Not enough documentation

In the QuotaLib.sol contract there’s not enough documentation. It’d be advisable for the development team to fix this, as it helps auditability and legibility of the contracts. There are many comments of the form:

/**

* @dev ...

*/

Changing these to have meaningful commentary can avoid errors when handling the contract, so it’s suggested to follow through.

Old compiler pragmas

The contracts have the following pragma directive:

pragma solidity ^0.4.24;

We remind the development team that the Solidity compiler has been updated. While this isn’t critical in these particular contracts, there are bugfixes which if absent could’ve caused problems.

As usual, it is recommended to stay on top of the new versions, which could avoid problems with things like the ABI encoding, parser issues, et cetera.

Observations

We annotate some of the verifications done to the contracts to indicate that they were performed even when no critical issue was found during the audit.

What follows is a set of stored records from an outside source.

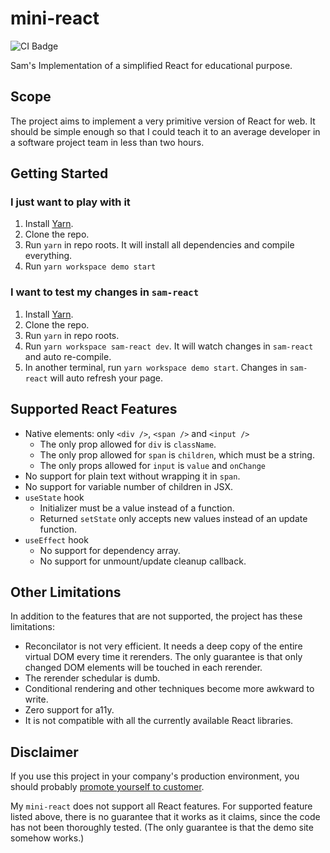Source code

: # mini-react

![CI Badge](https://github.com/SamChou19815/mini-react/workflows/CI/badge.svg)

Sam's Implementation of a simplified React for educational purpose.

## Scope

The project aims to implement a very primitive version of React for web. It should be simple enough
so that I could teach it to an average developer in a software project team in less than two hours.

## Getting Started

### I just want to play with it

1. Install [Yarn](https://classic.yarnpkg.com/lang/en/).
2. Clone the repo.
3. Run `yarn` in repo roots. It will install all dependencies and compile everything.
4. Run `yarn workspace demo start`

### I want to test my changes in `sam-react`

1. Install [Yarn](https://classic.yarnpkg.com/lang/en/).
2. Clone the repo.
3. Run `yarn` in repo roots.
4. Run `yarn workspace sam-react dev`. It will watch changes in `sam-react` and auto re-compile.
5. In another terminal, run `yarn workspace demo start`. Changes in `sam-react` will auto refresh
   your page.

## Supported React Features

- Native elements: only `<div />`, `<span />` and `<input />`
  - The only prop allowed for `div` is `className`.
  - The only prop allowed for `span` is `children`, which must be a string.
  - The only props allowed for `input` is `value` and `onChange`
- No support for plain text without wrapping it in `span`.
- No support for variable number of children in JSX.
- `useState` hook
  - Initializer must be a value instead of a function.
  - Returned `setState` only accepts new values instead of an update function.
- `useEffect` hook
  - No support for dependency array.
  - No support for unmount/update cleanup callback.

## Other Limitations

In addition to the features that are not supported, the project has these limitations:

- Reconcilator is not very efficient. It needs a deep copy of the entire virtual DOM every time it
  rerenders. The only guarantee is that only changed DOM elements will be touched in each rerender.
- The rerender schedular is dumb.
- Conditional rendering and other techniques become more awkward to write.
- Zero support for a11y.
- It is not compatible with all the currently available React libraries.

## Disclaimer

If you use this project in your company's production environment, you should probably
[promote yourself to customer](https://i.redd.it/qqlqmc8evvt31.jpg).

My `mini-react` does not support all React features. For supported feature listed above, there is no
guarantee that it works as it claims, since the code has not been thoroughly tested. (The only
guarantee is that the demo site somehow works.)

    • Misuse of the different call methods: call.value(), send() and transfer().
      We found no incorrect use of call() or send(), and transfer(). Calls to these methods were done on checked input, with correct coverage of requirements.
    • Integer rounding errors, overflow, underflow and related usage of SafeMath functions.
    • Race conditions such as reentrancy attacks or front-running.
        • The only call to an external contract is in the addressCall function, but considering it’s private and is only called from payToPresale, which calls to this function with the presaleAddress that’s set. Since this is only callable by the pool administrator and the state change of the pool is done before the call, the pool will have a consistent internal state, so reentrancy can’t cause damage.
      • There are many setters for addresses that could if not enough checks are done on input, cause transfers to unwanted addresses. However, these functions have the correct modifiers so only the administrator of the pool can change these.
    • Misuse of block timestamps, assuming things other than them being strictly increasing.
      • Timestamps aren’t used in the contract at all, so attacking the contract from that angle is impossible.
  • Contract softlocking attacks (DoS) / unbounded gas usage.
    No function in the contract has a loop that can be abused to cause a soft lock or an unbounded usage of gas.

Conclusion

We found the contracts to be simple and straightforward. No critical issues were found, yet some possible legibility issues were considered. Overall the contracts had decent documentation, except for some points, but in general, they were simple enough to follow that it wasn’t critical. There is some code which we recommend reviewing, but in general, the state is good, the only trouble being somewhat inconsistent snippets which reduce legibility, which could lead to bugs if additions are made.

Disclaimer: This audit report is not a security warranty, investment advice, or an approval of the EasyPool project since Coinfabrik has not reviewed its platform. Moreover, it does not provide a smart contract code faultlessness guarantee.